En octubre, Montero Vega

“En un monte alto, como mi corazón, / nació Naranjo, / y allí se estableció la paz, / y el viento hizo su albergue tibio y silencioso. / Después descendió mi pueblo hacia los valles / y los ríos forjaron el carácter del hombre. / Y todos fuimos niños, / tomamos las cosas del fondo de los ríos, / subimos a los árboles / y encontramos las estrellas florecidas. / Corrimos por los campos / como si fuéramos detrás de la alegría”. Palabras fundacionales, de vida rural y niñez, de mi coterráneo Arturo Montero Vega, quien llegara en setiembre de 1924 y partiera en octubre de 2002, con casi 80 años de edad y más de 50 de escribir poesía.

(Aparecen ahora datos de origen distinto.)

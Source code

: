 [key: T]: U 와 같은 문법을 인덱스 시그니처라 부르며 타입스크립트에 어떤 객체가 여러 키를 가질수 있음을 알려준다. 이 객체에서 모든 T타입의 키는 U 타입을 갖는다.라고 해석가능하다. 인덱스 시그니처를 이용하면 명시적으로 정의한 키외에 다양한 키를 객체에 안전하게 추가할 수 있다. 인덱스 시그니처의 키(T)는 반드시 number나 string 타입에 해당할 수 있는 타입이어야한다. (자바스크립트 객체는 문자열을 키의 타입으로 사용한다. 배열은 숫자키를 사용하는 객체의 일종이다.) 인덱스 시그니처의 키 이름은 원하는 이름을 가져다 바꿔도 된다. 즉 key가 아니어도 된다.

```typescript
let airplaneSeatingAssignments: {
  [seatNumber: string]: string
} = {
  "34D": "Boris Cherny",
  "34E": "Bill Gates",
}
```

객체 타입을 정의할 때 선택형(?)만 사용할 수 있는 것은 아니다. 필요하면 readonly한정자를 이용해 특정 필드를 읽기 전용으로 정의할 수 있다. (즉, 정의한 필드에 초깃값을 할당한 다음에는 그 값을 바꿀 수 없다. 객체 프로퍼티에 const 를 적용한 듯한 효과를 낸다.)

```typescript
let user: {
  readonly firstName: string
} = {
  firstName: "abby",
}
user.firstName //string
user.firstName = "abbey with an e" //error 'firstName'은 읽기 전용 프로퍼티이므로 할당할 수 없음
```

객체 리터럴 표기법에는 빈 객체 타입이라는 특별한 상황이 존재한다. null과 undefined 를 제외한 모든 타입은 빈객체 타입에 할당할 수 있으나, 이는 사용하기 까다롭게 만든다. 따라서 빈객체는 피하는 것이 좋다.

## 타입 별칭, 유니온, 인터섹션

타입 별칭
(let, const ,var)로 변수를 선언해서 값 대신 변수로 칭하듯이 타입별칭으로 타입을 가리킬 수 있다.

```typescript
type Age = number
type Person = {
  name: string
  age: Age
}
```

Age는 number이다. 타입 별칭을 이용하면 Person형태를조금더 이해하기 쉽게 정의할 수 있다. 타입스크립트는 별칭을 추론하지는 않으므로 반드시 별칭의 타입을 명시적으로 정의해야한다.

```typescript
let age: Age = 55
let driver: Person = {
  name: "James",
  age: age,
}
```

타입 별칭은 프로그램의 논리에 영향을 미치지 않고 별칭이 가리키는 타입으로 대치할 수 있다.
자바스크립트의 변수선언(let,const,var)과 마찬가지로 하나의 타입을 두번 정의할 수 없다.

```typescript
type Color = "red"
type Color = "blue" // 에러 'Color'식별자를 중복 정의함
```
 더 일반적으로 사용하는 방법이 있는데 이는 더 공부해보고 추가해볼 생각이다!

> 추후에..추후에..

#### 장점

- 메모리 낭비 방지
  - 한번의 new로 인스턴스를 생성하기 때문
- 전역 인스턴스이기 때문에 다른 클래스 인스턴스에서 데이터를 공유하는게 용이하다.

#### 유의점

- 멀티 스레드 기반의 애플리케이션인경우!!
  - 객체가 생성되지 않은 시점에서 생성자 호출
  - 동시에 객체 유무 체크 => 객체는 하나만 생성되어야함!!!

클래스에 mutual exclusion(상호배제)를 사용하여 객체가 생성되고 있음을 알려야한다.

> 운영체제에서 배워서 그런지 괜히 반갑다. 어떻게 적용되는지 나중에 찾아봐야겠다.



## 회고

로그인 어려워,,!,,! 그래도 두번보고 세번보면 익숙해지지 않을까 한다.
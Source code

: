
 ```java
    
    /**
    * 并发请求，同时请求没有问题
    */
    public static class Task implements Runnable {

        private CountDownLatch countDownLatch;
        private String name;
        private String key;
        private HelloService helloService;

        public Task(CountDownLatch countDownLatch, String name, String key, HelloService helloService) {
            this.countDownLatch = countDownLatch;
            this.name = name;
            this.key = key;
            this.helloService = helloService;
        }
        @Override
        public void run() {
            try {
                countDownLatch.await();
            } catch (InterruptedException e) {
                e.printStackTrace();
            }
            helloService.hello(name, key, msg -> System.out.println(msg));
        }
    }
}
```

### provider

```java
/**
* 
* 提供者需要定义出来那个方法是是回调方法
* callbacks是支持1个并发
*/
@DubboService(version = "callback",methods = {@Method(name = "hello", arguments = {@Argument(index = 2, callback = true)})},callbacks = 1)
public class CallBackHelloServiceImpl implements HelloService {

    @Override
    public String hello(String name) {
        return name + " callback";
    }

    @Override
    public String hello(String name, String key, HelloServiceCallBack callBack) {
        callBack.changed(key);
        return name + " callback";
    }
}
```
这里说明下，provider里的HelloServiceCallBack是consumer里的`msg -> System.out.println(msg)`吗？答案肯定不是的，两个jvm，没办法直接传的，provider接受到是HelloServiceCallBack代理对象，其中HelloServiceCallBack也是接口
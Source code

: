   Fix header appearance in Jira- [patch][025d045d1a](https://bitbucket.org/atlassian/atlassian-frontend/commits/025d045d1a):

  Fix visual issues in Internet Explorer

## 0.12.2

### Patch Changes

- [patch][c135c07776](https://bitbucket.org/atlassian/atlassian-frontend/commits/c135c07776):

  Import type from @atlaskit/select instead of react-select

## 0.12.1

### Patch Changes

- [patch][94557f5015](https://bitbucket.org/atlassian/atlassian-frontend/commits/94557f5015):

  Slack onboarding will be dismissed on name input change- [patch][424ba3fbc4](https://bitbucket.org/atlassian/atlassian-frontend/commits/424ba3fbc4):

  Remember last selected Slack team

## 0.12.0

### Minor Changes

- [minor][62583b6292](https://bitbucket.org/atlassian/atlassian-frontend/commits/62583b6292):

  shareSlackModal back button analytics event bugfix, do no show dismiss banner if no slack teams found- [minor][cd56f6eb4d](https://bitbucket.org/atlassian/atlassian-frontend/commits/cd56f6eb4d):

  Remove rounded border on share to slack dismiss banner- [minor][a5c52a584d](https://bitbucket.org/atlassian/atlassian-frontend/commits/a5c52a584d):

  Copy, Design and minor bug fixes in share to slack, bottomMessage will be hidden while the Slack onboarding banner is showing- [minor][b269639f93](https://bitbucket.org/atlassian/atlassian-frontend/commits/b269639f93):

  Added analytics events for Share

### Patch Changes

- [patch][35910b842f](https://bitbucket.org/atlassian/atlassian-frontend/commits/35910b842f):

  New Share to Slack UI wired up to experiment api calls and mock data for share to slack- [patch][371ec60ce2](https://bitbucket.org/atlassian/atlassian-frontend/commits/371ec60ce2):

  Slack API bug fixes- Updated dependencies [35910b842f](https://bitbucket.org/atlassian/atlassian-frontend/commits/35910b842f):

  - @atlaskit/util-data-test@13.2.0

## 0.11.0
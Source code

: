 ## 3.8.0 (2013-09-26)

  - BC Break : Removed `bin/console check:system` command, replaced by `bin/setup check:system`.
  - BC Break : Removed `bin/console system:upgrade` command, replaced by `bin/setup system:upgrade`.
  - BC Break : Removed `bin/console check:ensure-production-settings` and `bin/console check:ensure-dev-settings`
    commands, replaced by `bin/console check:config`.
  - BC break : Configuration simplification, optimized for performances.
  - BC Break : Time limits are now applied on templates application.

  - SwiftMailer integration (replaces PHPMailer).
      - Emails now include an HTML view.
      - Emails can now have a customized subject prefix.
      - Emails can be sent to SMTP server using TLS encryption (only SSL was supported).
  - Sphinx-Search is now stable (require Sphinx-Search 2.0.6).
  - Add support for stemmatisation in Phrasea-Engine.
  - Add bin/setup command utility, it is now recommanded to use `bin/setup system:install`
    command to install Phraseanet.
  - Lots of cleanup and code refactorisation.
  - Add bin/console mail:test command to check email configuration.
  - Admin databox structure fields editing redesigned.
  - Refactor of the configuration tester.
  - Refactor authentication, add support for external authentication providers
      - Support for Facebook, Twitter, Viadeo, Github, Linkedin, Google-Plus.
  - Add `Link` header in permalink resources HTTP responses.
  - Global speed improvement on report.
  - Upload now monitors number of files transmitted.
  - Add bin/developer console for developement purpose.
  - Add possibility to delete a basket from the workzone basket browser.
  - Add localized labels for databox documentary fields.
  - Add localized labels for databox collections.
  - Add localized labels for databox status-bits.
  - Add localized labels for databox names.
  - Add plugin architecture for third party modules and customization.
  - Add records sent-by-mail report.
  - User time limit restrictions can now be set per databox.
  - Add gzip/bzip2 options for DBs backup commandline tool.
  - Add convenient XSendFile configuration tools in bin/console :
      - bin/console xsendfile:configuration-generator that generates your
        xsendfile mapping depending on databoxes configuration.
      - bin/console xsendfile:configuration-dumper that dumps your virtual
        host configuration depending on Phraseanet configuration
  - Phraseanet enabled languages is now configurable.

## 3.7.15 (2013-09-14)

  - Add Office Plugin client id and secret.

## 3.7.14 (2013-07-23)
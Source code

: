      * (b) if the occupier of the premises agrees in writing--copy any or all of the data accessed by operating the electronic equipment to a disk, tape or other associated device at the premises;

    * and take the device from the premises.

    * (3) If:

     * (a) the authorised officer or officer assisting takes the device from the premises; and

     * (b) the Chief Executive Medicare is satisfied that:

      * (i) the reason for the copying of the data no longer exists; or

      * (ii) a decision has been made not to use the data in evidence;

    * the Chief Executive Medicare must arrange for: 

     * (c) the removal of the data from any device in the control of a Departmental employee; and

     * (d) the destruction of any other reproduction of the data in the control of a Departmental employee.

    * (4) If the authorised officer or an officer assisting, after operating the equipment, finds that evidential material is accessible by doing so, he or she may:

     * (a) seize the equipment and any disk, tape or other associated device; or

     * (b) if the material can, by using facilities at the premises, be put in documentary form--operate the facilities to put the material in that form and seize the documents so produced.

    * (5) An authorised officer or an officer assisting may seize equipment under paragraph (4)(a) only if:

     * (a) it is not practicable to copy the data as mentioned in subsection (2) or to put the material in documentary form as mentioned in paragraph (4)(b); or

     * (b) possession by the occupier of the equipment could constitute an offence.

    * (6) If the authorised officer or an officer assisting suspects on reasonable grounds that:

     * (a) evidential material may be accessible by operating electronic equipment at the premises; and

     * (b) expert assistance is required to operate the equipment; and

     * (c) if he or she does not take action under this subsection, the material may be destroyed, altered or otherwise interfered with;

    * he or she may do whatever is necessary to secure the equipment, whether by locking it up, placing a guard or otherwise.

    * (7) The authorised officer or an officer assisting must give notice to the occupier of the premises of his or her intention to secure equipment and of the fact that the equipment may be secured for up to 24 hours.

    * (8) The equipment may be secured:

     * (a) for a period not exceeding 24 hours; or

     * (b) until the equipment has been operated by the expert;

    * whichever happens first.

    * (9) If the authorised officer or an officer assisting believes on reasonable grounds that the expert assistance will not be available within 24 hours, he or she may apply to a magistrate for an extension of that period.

Aunque, en verdad, soy coterráneo a medias pues, teniendo apenas cuatro años de edad, por razones familiares nos mudamos a la capital. Y ese destete -debo reconocerlo hoy- aún lastima mi alma. Lo dije en un poema escrito un verano: “No me dejaron beber tu savia / hasta la médula, / pues me arrancaron de ti / los sueños metropolitanos / y la necesidad del libro y la herramienta. / Pero a sorbos, / a intermitentes regresos, / he ubicado / la esencia / de mi sangre”. Sí, apenas a sorbos, en las vacaciones, entre ardientes soles, suculentas frutas y las infaltables bandadas de chucuyos que acudían bulliciosos a su inmemorial ritual sobre las altas palmeras del parque.

Pero, aún distantes, en la casa josefina siempre nos habitó Naranjo, sobre todo porque Eugen, mi hermano mayor, se quedó residiendo allá. Y así con frecuencia supimos de las familias amigas, como los Alpízar, Arias, Arroyo, Carballo, Corrales, Gutiérrez, Montero, Padilla, Ramírez, Ruiz, Salazar y otras, entre las cuales destacaron los Montero, vecinos inmediatos de geografía y alma. Y, por eso, mítico y querido, pervivió entre nosotros la imagen cálida y patriarcal de don Félix Arcadio Montero, de quien de niño -impactado por tan cruda imagen-, siempre escuché decir que lo habían envenenado cuando regresaba del exilio y que su cuerpo fue lanzado al mar.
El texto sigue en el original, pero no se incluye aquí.